In 2005-6 the Royal Danish Theatre (RDT) contemplated a discount to ethnically non-Danish theatergoers, who only constituted 0.1% of the audience in the previous season. The Danish Center for Documentation of and Counseling on Racial Discrimination objected that the scheme violated the law on race discrimination and ethnic equality. RDT replied that young theatergoers also receive a discount, but ultimately withdrew the scheme after some public controversy. Cases like this bring out the need for:
1) Developing a clear definition of discrimination – Why is the contemplated discount discrimination and the discount for young people not? – and a detailed taxonomy of different species of discrimination on the basis of conceptual as well as empirical analyses of people’s psychological intuitions about discrimination.
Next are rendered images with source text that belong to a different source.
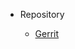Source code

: <!-- markdownlint-disable MD041 -->

- Repository

  - [Gerrit](https://gerrit-gamma.gic.ericsson.se/plugins/gitiles/EEA/adp-nodejs-microservice-chassis-library/)
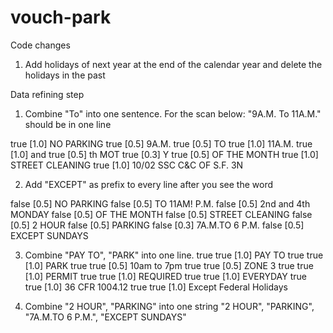 # vouch-park

Code changes
1. Add holidays of next year at the end of the calendar year and delete the holidays in the past

Data refining step
1. Combine "To" into one sentence. For the scan below: "9A.M. To 11A.M." should be in one line

true [1.0] NO PARKING
true [0.5] 9A.M.
true [0.5] TO
true [1.0] 11A.M.
true [1.0] and
true [0.5] th MOT
true [0.3] Y
true [0.5] OF THE MONTH
true [1.0] STREET CLEANING
true [1.0] 10/02 SSC C&C OF S.F. 3N


2. Add "EXCEPT" as prefix to every line after you see the word

false [0.5] NO PARKING
false [0.5] TO 11AM! P.M.
false [0.5] 2nd and 4th MONDAY
false [0.5] OF THE MONTH
false [0.5] STREET CLEANING
false [0.5] 2 HOUR
false [0.5] PARKING
false [0.3] 7A.M.TO 6 P.M.
false [0.5] EXCEPT SUNDAYS

3. Combine "PAY TO", "PARK" into one line.
true true [1.0] PAY TO
true true [1.0] PARK
true true [0.5] 10am to 7pm
true true [0.5] ZONE 3
true true [1.0] PERMIT
true true [1.0] REQUIRED
true true [1.0] EVERYDAY
true true [1.0] 36 CFR 1004.12
true true [1.0] Except Federal Holidays


4. Combine "2 HOUR", "PARKING" into one string
"2 HOUR", "PARKING", "7A.M.TO 6 P.M.", "EXCEPT SUNDAYS"
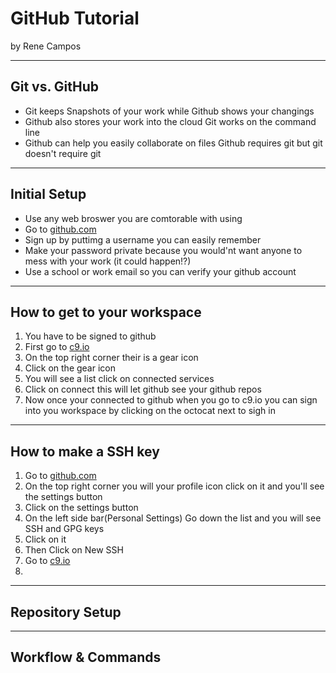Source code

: # GitHub Tutorial

by Rene Campos

---
## Git vs. GitHub
* Git keeps Snapshots of your work while Github shows your changings
* Github also stores your work into the cloud Git works on the command line
* Github can help you easily collaborate on files Github requires git but git doesn't require git 


---
## Initial Setup
* Use any web broswer you are comtorable with using 
* Go to [github.com](github.com)
* Sign up by puttimg a username you can easily remember 
* Make your password private because you would'nt want anyone to mess with your work (it could happen!?)
* Use a school or work email so you can verify your github account 


---
## How to get to your workspace
1. You have to be signed to github
2. First go to [c9.io](c9.io)
3. On the top right corner their is a gear icon
4. Click on the gear icon
5. You will see a list click on connected services 
6. Click on connect this will let github see your github repos
7. Now once your connected to github when you go to c9.io you can sign into you workspace by clicking on the octocat next to sigh in

---
## How to make a SSH key
1. Go to [github.com](github.com)
2. On the top right corner you will your profile icon click on it and you'll see the settings button
3. Click on the settings button
4. On the left side bar(Personal Settings) Go down the list and you will see SSH and GPG keys
5. Click on it
6. Then Click on New SSH
7. Go to [c9.io](c9.io)
8. 
  

---
## Repository Setup


---
## Workflow & Commands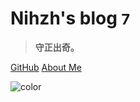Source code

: # **Nihzh's blog <small>7</small>**

> **守正出奇。**

[GitHub](https://github.com/nihzh)
[About Me](#Nihzh)

<!-- 背景图片 -->
<!-- ![](_media/bg.png) -->

<!-- 背景色 -->
![color](#b6dec0)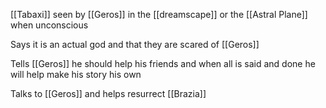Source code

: [[Tabaxi]] seen by [[Geros]] in the [[dreamscape]] or the [[Astral Plane]] when unconscious 

Says it is an actual god and that they are scared of [[Geros]] 

Tells [[Geros]] he should help his friends and when all is said and done he will help make his story his own

Talks to [[Geros]] and helps resurrect [[Brazia]] 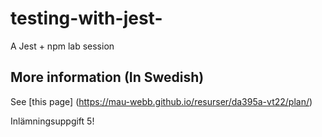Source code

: # testing-with-jest-
A Jest + npm lab session

## More information (In Swedish)
See [this page] (https://mau-webb.github.io/resurser/da395a-vt22/plan/)

Inlämningsuppgift 5!

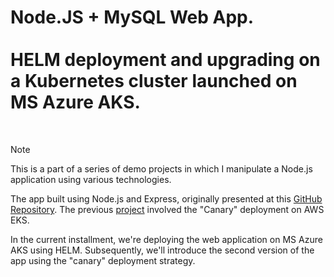 # Node.JS + MySQL Web App.<br><br>HELM deployment and upgrading on a Kubernetes cluster launched on MS Azure AKS.

<br>

> [!NOTE]
> This is a part of a series of demo projects in which I manipulate a Node.js application using various technologies.<br>
>
> The app built using Node.js and Express, originally presented at this [GitHub Repository](https://github.com/otam-mato/nodejs_mysql_web_app_terraform.git). The previous [project](https://github.com/otam-mato/nodejs_mysql_web_app_docker.git) involved the "Canary" deployment on AWS EKS.
>
> In the current installment, we're deploying the web application on MS Azure AKS using HELM. Subsequently, we'll introduce the second version of the app using the "canary" deployment strategy.
<br>
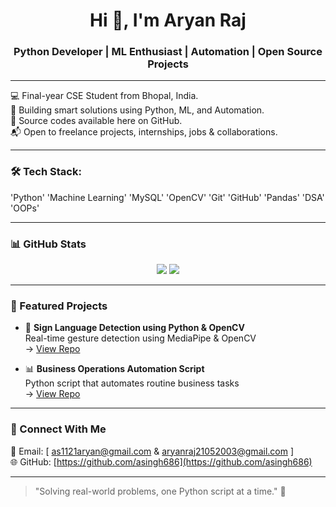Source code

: <h1 align="center">Hi 👋, I'm Aryan Raj</h1>
<h3 align="center">Python Developer | ML Enthusiast | Automation | Open Source Projects</h3>

---

💻 Final-year CSE Student from Bhopal, India.  
🧠 Building smart solutions using Python, ML, and Automation.    
📁 Source codes available here on GitHub.  
📬 Open to freelance projects, internships, jobs & collaborations.

---

### 🛠️ Tech Stack:
'Python' 'Machine Learning' 'MySQL' 'OpenCV' 'Git' 'GitHub' 'Pandas' 'DSA' 'OOPs'

---

### 📊 GitHub Stats
<p align="center">
  <img src="https://github-readme-stats.vercel.app/api?username=asingh686&show_icons=true&theme=tokyonight" />
  <img src="https://github-readme-stats.vercel.app/api/top-langs/?username=asingh686&layout=compact&theme=tokyonight" />
</p>

---

### 📌 Featured Projects
- 🤟 **Sign Language Detection using Python & OpenCV**  
  Real-time gesture detection using MediaPipe & OpenCV  
  → [View Repo](https://github.com/asingh686/sign-language-detector)

- 📊 **Business Operations Automation Script**  
  Python script that automates routine business tasks  
  → [View Repo](https://github.com/asingh686/business-automation)

---

### 🔗 Connect With Me
📧 Email: [ as1121aryan@gmail.com & aryanraj21052003@gmail.com ]  
🌐 GitHub: [https://github.com/asingh686](https://github.com/asingh686)

---

> "Solving real-world problems, one Python script at a time." 🚀

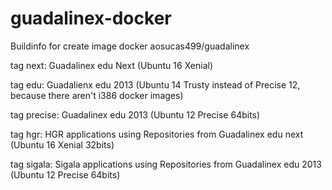 # guadalinex-docker

Buildinfo for create image docker aosucas499/guadalinex


tag next: Guadalinex edu Next (Ubuntu 16 Xenial)

tag edu: Guadalienx edu 2013 (Ubuntu 14 Trusty instead of Precise 12, because there aren't i386 docker images)

tag precise: Guadalinex edu 2013 (Ubuntu 12 Precise 64bits)

tag hgr: HGR applications using Repositories from Guadalinex edu next (Ubuntu 16 Xenial 32bits)

tag sigala: Sigala applications using Repositories from Guadalinex edu 2013 (Ubuntu 12 Precise 64bits)

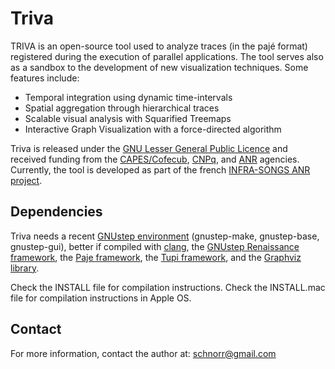 Triva
=====

TRIVA is an open-source tool used to analyze traces (in the pajé
format) registered during the execution of parallel applications. The
tool serves also as a sandbox to the development of new visualization
techniques. Some features include:

* Temporal integration using dynamic time-intervals
* Spatial aggregation through hierarchical traces
* Scalable visual analysis with Squarified Treemaps
* Interactive Graph Visualization with a force-directed algorithm

Triva is released under the [GNU Lesser General Public
Licence](http://www.gnu.org/licenses/lgpl.html) and received funding
from the [CAPES/Cofecub](http://www.capes.gov.br),
[CNPq](http://www.cnpq.br), and
[ANR](http://www.agence-nationale-recherche.fr/) agencies. Currently,
the tool is developed as part of the french [INFRA-SONGS ANR
project](http://infra-songs.gforge.inria.fr/).

Dependencies
------------

Triva needs a recent [GNUstep environment](http://gnustep.org)
(gnustep-make, gnustep-base, gnustep-gui), better if compiled with
[clang](http://clang.llvm.org/), the [GNUstep Renaissance
framework](http://www.gnustep.it/Renaissance/), the [Paje
framework](http://paje.sf.net), the [Tupi
framework](http://github.com/schnorr/tupi), and the [Graphviz
library](http://www.graphviz.org/).

Check the INSTALL file for compilation instructions.
Check the INSTALL.mac file for compilation instructions in Apple OS.

Contact
-------

For more information, contact the author at: schnorr@gmail.com
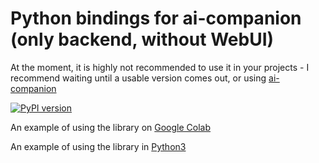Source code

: # Python bindings for ai-companion (only backend, without WebUI)
At the moment, it is highly not recommended to use it in your projects - I recommend waiting until a usable version comes out, or using [ai-companion](https://github.com/Hukasx0/ai-companion)

[![PyPI version](https://badge.fury.io/py/ai-companion-py.svg)](https://badge.fury.io/py/ai-companion-py)

An example of using the library on [Google Colab](https://github.com/Hukasx0/ai-companion-py/tree/main/colab/ai_companion_py.ipynb)

An example of using the library in [Python3](https://github.com/Hukasx0/ai-companion-py/tree/main/python3/)
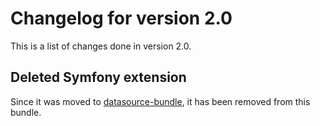 # Changelog for version 2.0

This is a list of changes done in version 2.0.

## Deleted Symfony extension

Since it was moved to [datasource-bundle](https://github.com/fsi-open/datasource-bundle),
it has been removed from this bundle.
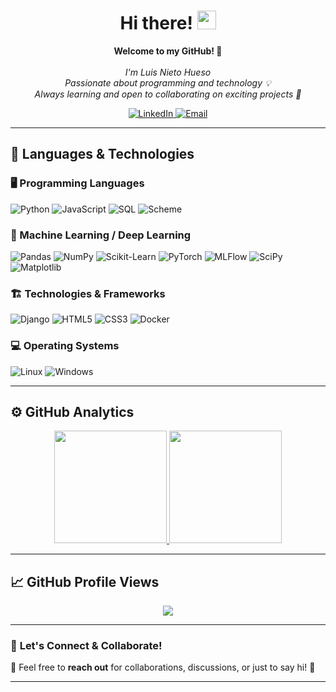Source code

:<h1 align="center">Hi there! <img src="https://media.giphy.com/media/hvRJCLFzcasrR4ia7z/giphy.gif" width="30px"></h1>

<p align="center">
    <b>Welcome to my GitHub! 🚀</b><br><br>
    <i>
        I'm Luis Nieto Hueso <br>
        Passionate about programming and technology 💡 <br>
        Always learning and open to collaborating on exciting projects 🎯 <br>
    </i>
</p>

<p align="center">
    <a href="https://www.linkedin.com/in/luis-nieto-hueso-10aaa296">
        <img src="https://img.shields.io/badge/LinkedIn-blue?style=flat-square&logo=linkedin" alt="LinkedIn">
    </a>
    <a href="mailto:luisnietohueso@gmail.com">
        <img src="https://img.shields.io/badge/Email-red?style=flat-square&logo=gmail&logoColor=white" alt="Email">
    </a>
</p>

---

## 🚀 **Languages & Technologies**

### 🖥️ Programming Languages  
![Python](https://img.shields.io/badge/Python-black?style=for-the-badge&logo=python)
![JavaScript](https://img.shields.io/badge/JavaScript-black?style=for-the-badge&logo=javascript)
![SQL](https://img.shields.io/badge/SQL-black?style=for-the-badge&logo=mysql)
![Scheme](https://img.shields.io/badge/Scheme-black?style=for-the-badge&logo=drracket)

### 🤖 Machine Learning / Deep Learning  
![Pandas](https://img.shields.io/badge/Pandas-black?style=for-the-badge&logo=pandas)
![NumPy](https://img.shields.io/badge/NumPy-black?style=for-the-badge&logo=numpy)
![Scikit-Learn](https://img.shields.io/badge/Scikit--Learn-black?style=for-the-badge&logo=scikit-learn)
![PyTorch](https://img.shields.io/badge/PyTorch-black?style=for-the-badge&logo=PyTorch)
![MLFlow](https://img.shields.io/badge/MLFlow-black?style=for-the-badge&logo=mlflow)
![SciPy](https://img.shields.io/badge/SciPy-black?style=for-the-badge&logo=scipy)
![Matplotlib](https://img.shields.io/badge/Matplotlib-black?style=for-the-badge&logo=matplotlib)

### 🏗️ Technologies & Frameworks  
![Django](https://img.shields.io/badge/Django-black?style=for-the-badge&logo=django)
![HTML5](https://img.shields.io/badge/HTML5-black?style=for-the-badge&logo=html5)
![CSS3](https://img.shields.io/badge/CSS3-black?style=for-the-badge&logo=css3)
![Docker](https://img.shields.io/badge/Docker-black?style=for-the-badge&logo=docker)

### 💻 Operating Systems  
![Linux](https://img.shields.io/badge/Linux-black?style=for-the-badge&logo=linux)
![Windows](https://img.shields.io/badge/Windows-black?style=for-the-badge&logo=windows)

---

## ⚙️ **GitHub Analytics**

<p align="center">
  <a href="(https://github.com/luisnietohueso)">
  <img height="180em" src="https://github-readme-stats-eight-theta.vercel.app/api?username=luisnietohueso&show_icons=true&theme=algolia&include_all_commits=true&count_private=true"/>
  <img height="180em" src="https://github-readme-stats-eight-theta.vercel.app/api/top-langs/?username=luisnietohueso&layout=compact&langs_count=8&theme=algolia"/>
</a>
</p>

---

## 📈 **GitHub Profile Views**
<p align="center">
    <a href="https://github.com/luisnietohueso">
        <img src="https://komarev.com/ghpvc/?username=luisnietohueso&color=blue&style=flat)">
    </a>
</p>

---

### 🎯 **Let's Connect & Collaborate!**  
💬 Feel free to **reach out** for collaborations, discussions, or just to say hi! 🚀  

---

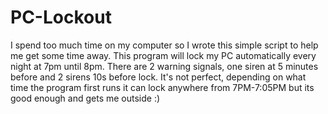 # PC-Lockout
I spend too much time on my computer so I wrote this simple script to help me get some time away. This program will lock my PC automatically every night at 7pm until 8pm. There are 2 warning signals, one siren at 5 minutes before and 2 sirens 10s before lock. It's not perfect, depending on what time the program first runs it can lock anywhere from 7PM-7:05PM but its good enough and gets me outside :)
2) Mapping the reasons why people think some types of discrimination are morally objectionable and other types are not – Do people find the discount objectionable for the same reasons as, say, Apartheid laws?
3) Identifying the means by which discrimination can and possibly should be mitigated – Was the discount affirmative action rather than discrimination, or both?
CEPDISC will realize these three goals. At the forefront of the novel field of experimental philosophy, CEPDISC is in a unique position to elucidate the phenomenon of discrimination by combining two powerful scientific tools: philosophical conceptual analysis and experimental empirical investigation.